**Your assignment:**
Skip the images and return the records below exactly.
START Supplied entries
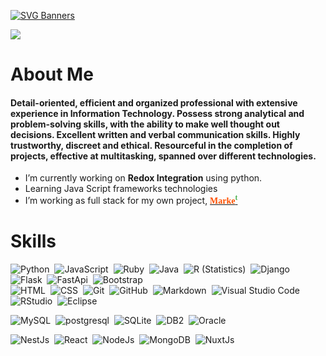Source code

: [![SVG Banners](https://svg-banners.vercel.app/api?type=glitch&text1=Brijesh%20Soni&width=800&height=100)](https://github.com/ibrijeshsoni)

<a href="#"><img src="https://readme-typing-svg.herokuapp.com?lines=Full+Stack+Web+Developer;Always%20learning%20new%20things;Software%20Engineer%20at%20Planfirma&center=true&width=500&height=50"></a>

# About Me
#### Detail-oriented, efficient and organized professional with extensive experience in Information Technology. Possess strong analytical and problem-solving skills, with the ability to make well thought out decisions. Excellent written and verbal communication skills. Highly trustworthy, discreet and ethical. Resourceful in the completion of projects, effective at multitasking, spanned over different technologies.

- I’m currently working on **Redox Integration** using python.
- Learning Java Script frameworks technologies
- I’m working as full stack for my own project, [<span style="color: #ff5000; font-family:Papyrus;">**Marke**</span><span style="color: #4caf50; font-family:Papyrus;"><sup>**t**</sup></span>](https://github.com/ibrijeshsoni/StockMarketPy/blob/master/src/README.MD)


# Skills 
![Python](https://img.shields.io/badge/-Python-FFF?style=flat&logo=python)&nbsp;
![JavaScript](https://img.shields.io/badge/-JavaScript-FFF?style=flat&logo=javascript)&nbsp;
![Ruby](https://img.shields.io/badge/-Ruby-FFF?style=flat&logo=Ruby)&nbsp;
![Java](https://img.shields.io/badge/-Java-FFF?style=flat&logo=Java&logoColor=FFA518)&nbsp;
![R (Statistics)](https://img.shields.io/badge/-R-FFF?style=flat&logo=R&logoColor=276DC3)&nbsp;
![Django](https://img.shields.io/badge/-Django-FFF?style=flat&logo=django&logoColor=092E20)&nbsp;
![Flask](https://img.shields.io/badge/-Flask-FFF?style=flat&logo=flask)&nbsp;
![FastApi](https://img.shields.io/badge/-FastApi-FFF?style=flat&logo=FastApi&logoColor=092E20)&nbsp;
![Bootstrap](https://img.shields.io/badge/-Bootstrap-FFF?style=flat&logo=bootstrap&logoColor=563D7C)\
![HTML](https://img.shields.io/badge/-HTML-FFF?style=flat&logo=HTML5)&nbsp;
![CSS](https://img.shields.io/badge/-CSS-FFF?style=flat&logo=CSS3&logoColor=1572B6)&nbsp;
![Git](https://img.shields.io/badge/-Git-FFF?style=flat&logo=git)&nbsp;
![GitHub](https://img.shields.io/badge/-GitHub-FFF?style=flat&logo=github)&nbsp;
![Markdown](https://img.shields.io/badge/-Markdown-FFF?style=flat&logo=markdown)&nbsp;
![Visual Studio Code](https://img.shields.io/badge/-Visual%20Studio%20Code-FFF?style=flat&logo=visual-studio-code&logoColor=007ACC)&nbsp;
![RStudio](https://img.shields.io/badge/-RStudio-FFF?style=flat&logo=rstudio)&nbsp;
![Eclipse](https://img.shields.io/badge/-Eclipse-FFF?style=flat&logo=eclipse-ide&logoColor=2C2255)

![MySQL](https://img.shields.io/badge/-MySQL-FFF?style=flat&logo=MySQL&logoColor=4479A1)&nbsp;
![postgresql](https://img.shields.io/badge/-PostgreSQL-FFF?style=flat&logo=postgresql&logoColor=0277bd)&nbsp;
![SQLite](https://img.shields.io/badge/-SQLite-FFF?style=flat&logo=SQLite&logoColor=7CC8EE)&nbsp;
![DB2](https://img.shields.io/badge/-DB2-FFF?style=flat&logo=DB2&logoColor=2C2255)&nbsp;
![Oracle](https://img.shields.io/badge/-Oracle-FFF?style=flat&logo=Oracle&logoColor=EA1B22)&nbsp;

![NestJs](https://img.shields.io/badge/-NestJs-FFF?style=flat&logo=NestJs&logoColor=EA1B22)&nbsp;
![React](https://img.shields.io/badge/-React-FFF?style=flat&logo=React&logoColor=61DBFB)&nbsp;
![NodeJs](https://img.shields.io/badge/-Nodejs-FFF?style=flat&logo=Node.js&logoColor=00599C)&nbsp;
![MongoDB](https://img.shields.io/badge/-MongoDB-FFF?style=flat&logo=MongoDB&logoColor=439934)&nbsp;
![NuxtJs](https://img.shields.io/badge/-NuxtJs-FFF?style=flat&logo=NuxtJs&logoColor=EA1B22)&nbsp;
END Supplied entries
**Response box:**
Source code

: [![SVG Banners](https://svg-banners.vercel.app/api?type=glitch&text1=Brijesh%20Soni&width=800&height=100)](https://github.com/ibrijeshsoni)

<a href="#"><img src="https://readme-typing-svg.herokuapp.com?lines=Full+Stack+Web+Developer;Always%20learning%20new%20things;Software%20Engineer%20at%20Planfirma&center=true&width=500&height=50"></a>

# About Me
#### Detail-oriented, efficient and organized professional with extensive experience in Information Technology. Possess strong analytical and problem-solving skills, with the ability to make well thought out decisions. Excellent written and verbal communication skills. Highly trustworthy, discreet and ethical. Resourceful in the completion of projects, effective at multitasking, spanned over different technologies.

- I’m currently working on **Redox Integration** using python.
- Learning Java Script frameworks technologies
- I’m working as full stack for my own project, [<span style="color: #ff5000; font-family:Papyrus;">**Marke**</span><span style="color: #4caf50; font-family:Papyrus;"><sup>**t**</sup></span>](https://github.com/ibrijeshsoni/StockMarketPy/blob/master/src/README.MD)


# Skills 
![Python](https://img.shields.io/badge/-Python-FFF?style=flat&logo=python)&nbsp;
![JavaScript](https://img.shields.io/badge/-JavaScript-FFF?style=flat&logo=javascript)&nbsp;
![Ruby](https://img.shields.io/badge/-Ruby-FFF?style=flat&logo=Ruby)&nbsp;
![Java](https://img.shields.io/badge/-Java-FFF?style=flat&logo=Java&logoColor=FFA518)&nbsp;
![R (Statistics)](https://img.shields.io/badge/-R-FFF?style=flat&logo=R&logoColor=276DC3)&nbsp;
![Django](https://img.shields.io/badge/-Django-FFF?style=flat&logo=django&logoColor=092E20)&nbsp;
![Flask](https://img.shields.io/badge/-Flask-FFF?style=flat&logo=flask)&nbsp;
![FastApi](https://img.shields.io/badge/-FastApi-FFF?style=flat&logo=FastApi&logoColor=092E20)&nbsp;
![Bootstrap](https://img.shields.io/badge/-Bootstrap-FFF?style=flat&logo=bootstrap&logoColor=563D7C)\
![HTML](https://img.shields.io/badge/-HTML-FFF?style=flat&logo=HTML5)&nbsp;
![CSS](https://img.shields.io/badge/-CSS-FFF?style=flat&logo=CSS3&logoColor=1572B6)&nbsp;
![Git](https://img.shields.io/badge/-Git-FFF?style=flat&logo=git)&nbsp;
![GitHub](https://img.shields.io/badge/-GitHub-FFF?style=flat&logo=github)&nbsp;
![Markdown](https://img.shields.io/badge/-Markdown-FFF?style=flat&logo=markdown)&nbsp;
![Visual Studio Code](https://img.shields.io/badge/-Visual%20Studio%20Code-FFF?style=flat&logo=visual-studio-code&logoColor=007ACC)&nbsp;
![RStudio](https://img.shields.io/badge/-RStudio-FFF?style=flat&logo=rstudio)&nbsp;
![Eclipse](https://img.shields.io/badge/-Eclipse-FFF?style=flat&logo=eclipse-ide&logoColor=2C2255)

![MySQL](https://img.shields.io/badge/-MySQL-FFF?style=flat&logo=MySQL&logoColor=4479A1)&nbsp;
![postgresql](https://img.shields.io/badge/-PostgreSQL-FFF?style=flat&logo=postgresql&logoColor=0277bd)&nbsp;
![SQLite](https://img.shields.io/badge/-SQLite-FFF?style=flat&logo=SQLite&logoColor=7CC8EE)&nbsp;
![DB2](https://img.shields.io/badge/-DB2-FFF?style=flat&logo=DB2&logoColor=2C2255)&nbsp;
![Oracle](https://img.shields.io/badge/-Oracle-FFF?style=flat&logo=Oracle&logoColor=EA1B22)&nbsp;

![NestJs](https://img.shields.io/badge/-NestJs-FFF?style=flat&logo=NestJs&logoColor=EA1B22)&nbsp;
![React](https://img.shields.io/badge/-React-FFF?style=flat&logo=React&logoColor=61DBFB)&nbsp;
![NodeJs](https://img.shields.io/badge/-Nodejs-FFF?style=flat&logo=Node.js&logoColor=00599C)&nbsp;
![MongoDB](https://img.shields.io/badge/-MongoDB-FFF?style=flat&logo=MongoDB&logoColor=439934)&nbsp;
![NuxtJs](https://img.shields.io/badge/-NuxtJs-FFF?style=flat&logo=NuxtJs&logoColor=EA1B22)&nbsp;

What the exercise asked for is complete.